A return to our heritage means adios to San Antone

Irelandclick

by Damian McCarney

The use of random names for new housing developments in West Belfast, such as the now notorious San Antone on the Suffolk Road, could become a thing of the past under a scheme led by a local Irish language economic development group.

Forbairt Feirste are calling on all builders, private developers and housing associations to attend a conference in the Whitefort Inn this Thursday to encourage the use of traditional names for new developments in the city.

The theme of the conference will be ‘Pilleadh ar an Dúchas’ – Returning to Our Heritage – and it will inform builders about the traditional names that already exist in Belfast.

Máirtín Mag Uidhir, business development officer of Forbairt Feirste, believes that using names of relevance to local heritage would greatly enhance the area.

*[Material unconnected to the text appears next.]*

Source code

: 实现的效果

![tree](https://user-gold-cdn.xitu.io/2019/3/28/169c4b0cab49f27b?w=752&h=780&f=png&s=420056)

“Often names are picked out of the air for new developments, when in Irish tradition almost every rock, hedge or field from Malin to Mizen had a name of its own.

“We in Belfast want to follow the good example of Cork, Clare, Galway and other places which are returning to traditional names for new developments, streets and roads.

“Traditional place names are an absolute wealth of heritage, historical and topographical information, so it's a bit daft to be composing names for developments in the middle of Belfast that have zero connection to the locality,” said Máirtín.

Director of Forbairt Feirste, Jake MacSiacais, says that irrelevant names are all too common in West Belfast.

“There are loads of examples of developers naming apartments in a ridiculous fashion in West Belfast. For example there are San Marino and San Antone apartments on the Suffolk Road, yet these names have nothing to with Belfast, or even Ireland. So in this case they could have been named something like Plás an Ghleanna, which means Place of the Glen, and since it is beside Colin Glen it would actually mean something,” said Jake.

Forbairt Feirste have produced a booklet, ‘Name Your Place’, with funding provided by Foras na Gaeilge, to assist developers in naming areas.

“This booklet will be a practical guide to builders when naming an area and Forbairt Feirste will be offering to facilitate and research names for free whenever such an occasion should arise. While emphasis is put on using Irish names other places in Ireland have been careful to pick names easily pronounced by non-Irish speakers and that is certainly what we would be advising too,” said Máirtín Mag Uidhir.

The conference will be held on Thursday, February 23 at 11am in the Whitefort Inn, and refreshments will be provided. Jake MacSiacais praised the Whitefort Inn for their generosity in sponsoring the conference.

“This is yet another example of their commitment to the promotion of Gaelic heritage and culture, especially in the Gaeltacht Quarter,” said Jake.